Coetzee identifica a Sándor Márai como perteneciente a la burguesía progresista del imperio austrohúngaro y en el apunte biográfico que hace de él lo describe como un personaje típicamente centroeuropeo, de identidad nacional mestiza (húngaro nacido en una ciudad que ahora pertenece a Chequia y que en algún momento quiso ser escritor alemán), propenso al vagabundeo por Europa, escritor prolífico y no siempre reconocido, y fugitivo de todos los regímenes políticos que ocuparon su país. Esta condición hace aventurar a Coetzee si el kitsch de sus relatos no habría que interpretarlo en clave irónica, como una forma de poner de relieve todo lo que el fascismo primero, la guerra después y por el último la invasión soviética y el régimen comunista habían destruido en Hungría. Esta interpretación se vería reforzada por el contenido y el tono de las memorias del autor, tituladas explícitamente Confesiones de un burgués (Ed. Salamandra) pero no aclara gran cosa porque no se entiende qué enseñanza se puede extraer de una ironía inaccesible al evocar una situación y un régimen que han sido definitivamente sepultados por la historia. ¿O quizás no? La ironía, si existe, no puede ser el motivo de su éxito entre el público actual, que forzosamente carece de experiencia sobre lo que fue aquella época y lo que lee es una fábula. Márai jamás militó en ningún partido político pero fue un tenaz defensor de los valores de la clase media de su país, se nos dice en su biografía, y cabría pensar que también lo fue de sus gustos novelescos. La lección que su éxito nos da es que esos gustos están lejos de haberse enfriado desde la post guerra mundial hasta ahora mismo entre los lectores de la franja sociocultural que alimenta los best sellers. Porque Márai tampoco fue un escritor desconocido y es falso que fuera un descubrimiento en los años noventa, como agitó la mercadotecnia de los editores. Una parte de su obra fue (mal) traducida y editada en diversos países de Europa en los años cincuenta; también en España, donde la novela que se comenta se publicó en la editorial Destino en 1955 con el título más teatral y apropiado al relato de A la luz de los candelabros (Arden las  velas, en el original húngaro). Fue, pues, contemporánea de mi desvencijado recuerdo de Lajos Zilahy y de sus lacrimosos dilemas morales de pequeño burgués, como se decía antes.

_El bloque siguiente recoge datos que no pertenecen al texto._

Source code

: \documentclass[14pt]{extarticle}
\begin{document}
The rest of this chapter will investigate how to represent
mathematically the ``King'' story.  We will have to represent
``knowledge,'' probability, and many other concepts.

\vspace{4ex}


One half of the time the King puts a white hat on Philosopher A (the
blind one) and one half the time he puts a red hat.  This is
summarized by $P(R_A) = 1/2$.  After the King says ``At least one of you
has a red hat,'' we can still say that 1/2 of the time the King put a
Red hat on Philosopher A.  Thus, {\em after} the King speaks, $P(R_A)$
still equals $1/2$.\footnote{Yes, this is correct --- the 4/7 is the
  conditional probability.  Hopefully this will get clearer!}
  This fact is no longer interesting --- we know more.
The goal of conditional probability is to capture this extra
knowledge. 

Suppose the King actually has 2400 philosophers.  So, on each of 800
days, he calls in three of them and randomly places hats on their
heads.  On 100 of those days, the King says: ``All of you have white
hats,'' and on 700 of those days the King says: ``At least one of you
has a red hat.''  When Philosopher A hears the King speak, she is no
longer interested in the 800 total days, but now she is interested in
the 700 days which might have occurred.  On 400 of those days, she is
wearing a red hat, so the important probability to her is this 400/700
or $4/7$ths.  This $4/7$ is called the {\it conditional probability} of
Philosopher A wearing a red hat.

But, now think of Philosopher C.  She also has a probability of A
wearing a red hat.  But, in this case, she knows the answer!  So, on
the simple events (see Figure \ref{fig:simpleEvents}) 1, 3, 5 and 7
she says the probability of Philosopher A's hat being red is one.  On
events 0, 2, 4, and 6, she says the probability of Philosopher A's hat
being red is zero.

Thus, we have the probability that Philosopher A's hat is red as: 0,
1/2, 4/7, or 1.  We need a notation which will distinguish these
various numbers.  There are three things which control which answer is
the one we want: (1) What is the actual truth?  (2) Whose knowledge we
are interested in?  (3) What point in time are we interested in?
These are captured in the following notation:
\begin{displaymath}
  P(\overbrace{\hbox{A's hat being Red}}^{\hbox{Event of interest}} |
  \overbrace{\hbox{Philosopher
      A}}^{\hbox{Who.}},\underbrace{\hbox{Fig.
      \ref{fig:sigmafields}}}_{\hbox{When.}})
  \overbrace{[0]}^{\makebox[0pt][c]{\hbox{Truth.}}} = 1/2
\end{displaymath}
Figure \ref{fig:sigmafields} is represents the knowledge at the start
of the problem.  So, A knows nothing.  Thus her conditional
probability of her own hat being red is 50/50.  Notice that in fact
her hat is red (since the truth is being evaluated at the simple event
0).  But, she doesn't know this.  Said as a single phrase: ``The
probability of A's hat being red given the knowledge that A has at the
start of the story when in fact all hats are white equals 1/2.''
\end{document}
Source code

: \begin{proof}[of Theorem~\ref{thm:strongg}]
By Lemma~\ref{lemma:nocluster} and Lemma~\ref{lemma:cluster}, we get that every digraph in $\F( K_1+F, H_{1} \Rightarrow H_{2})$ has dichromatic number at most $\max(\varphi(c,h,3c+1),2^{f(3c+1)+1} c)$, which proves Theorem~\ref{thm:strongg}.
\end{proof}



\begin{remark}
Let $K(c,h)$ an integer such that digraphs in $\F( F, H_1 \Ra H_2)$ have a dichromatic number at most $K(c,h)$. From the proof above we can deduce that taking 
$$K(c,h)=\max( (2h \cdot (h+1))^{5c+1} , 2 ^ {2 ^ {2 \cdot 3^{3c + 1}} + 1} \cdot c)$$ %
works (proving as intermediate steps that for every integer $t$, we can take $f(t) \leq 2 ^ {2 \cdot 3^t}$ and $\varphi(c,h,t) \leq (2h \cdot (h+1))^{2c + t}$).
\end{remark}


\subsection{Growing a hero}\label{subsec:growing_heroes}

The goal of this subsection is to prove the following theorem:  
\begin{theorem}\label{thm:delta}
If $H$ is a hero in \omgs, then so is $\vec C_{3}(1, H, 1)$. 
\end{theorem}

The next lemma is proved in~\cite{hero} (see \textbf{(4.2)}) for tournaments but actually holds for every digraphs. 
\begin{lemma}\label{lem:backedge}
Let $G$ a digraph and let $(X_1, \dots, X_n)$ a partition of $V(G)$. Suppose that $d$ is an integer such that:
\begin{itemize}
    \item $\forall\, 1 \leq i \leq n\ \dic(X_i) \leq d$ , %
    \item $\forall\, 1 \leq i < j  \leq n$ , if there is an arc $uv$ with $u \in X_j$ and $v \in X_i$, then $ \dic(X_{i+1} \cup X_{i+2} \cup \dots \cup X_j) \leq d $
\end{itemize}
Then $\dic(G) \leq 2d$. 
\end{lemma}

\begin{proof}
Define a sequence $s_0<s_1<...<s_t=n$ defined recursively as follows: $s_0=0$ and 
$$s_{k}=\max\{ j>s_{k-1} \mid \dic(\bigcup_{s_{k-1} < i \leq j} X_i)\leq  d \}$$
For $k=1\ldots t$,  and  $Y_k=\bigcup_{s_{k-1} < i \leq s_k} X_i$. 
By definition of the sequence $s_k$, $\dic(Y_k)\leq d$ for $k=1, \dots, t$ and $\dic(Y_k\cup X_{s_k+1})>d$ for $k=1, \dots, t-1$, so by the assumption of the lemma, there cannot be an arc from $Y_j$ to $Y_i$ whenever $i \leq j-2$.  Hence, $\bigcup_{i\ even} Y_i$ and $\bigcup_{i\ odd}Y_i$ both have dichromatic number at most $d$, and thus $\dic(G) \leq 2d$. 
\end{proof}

Coetzee concluye: “Se han prometido más traducciones de la obra de ficción de Márai, pero nada de lo que está disponible hasta la fecha para lectores que no saben húngaro contradice la impresión de que, por más reflexivo que él haya o pueda haber sido como cronista de la oscura década de 1940, por más valentía (o tal vez sólo falta de reparos) que haya demostrado en su defensa de la clase en la que nació, por más provocativa que pudiera ser su paradójica filosofía de la máscara, su concepción de la forma novelesca era, no obstante, anticuada, su concepción del potencial de la novela era limitada, y sus logros en el medio fueron, en consecuencia, escasos”.  Está dicho.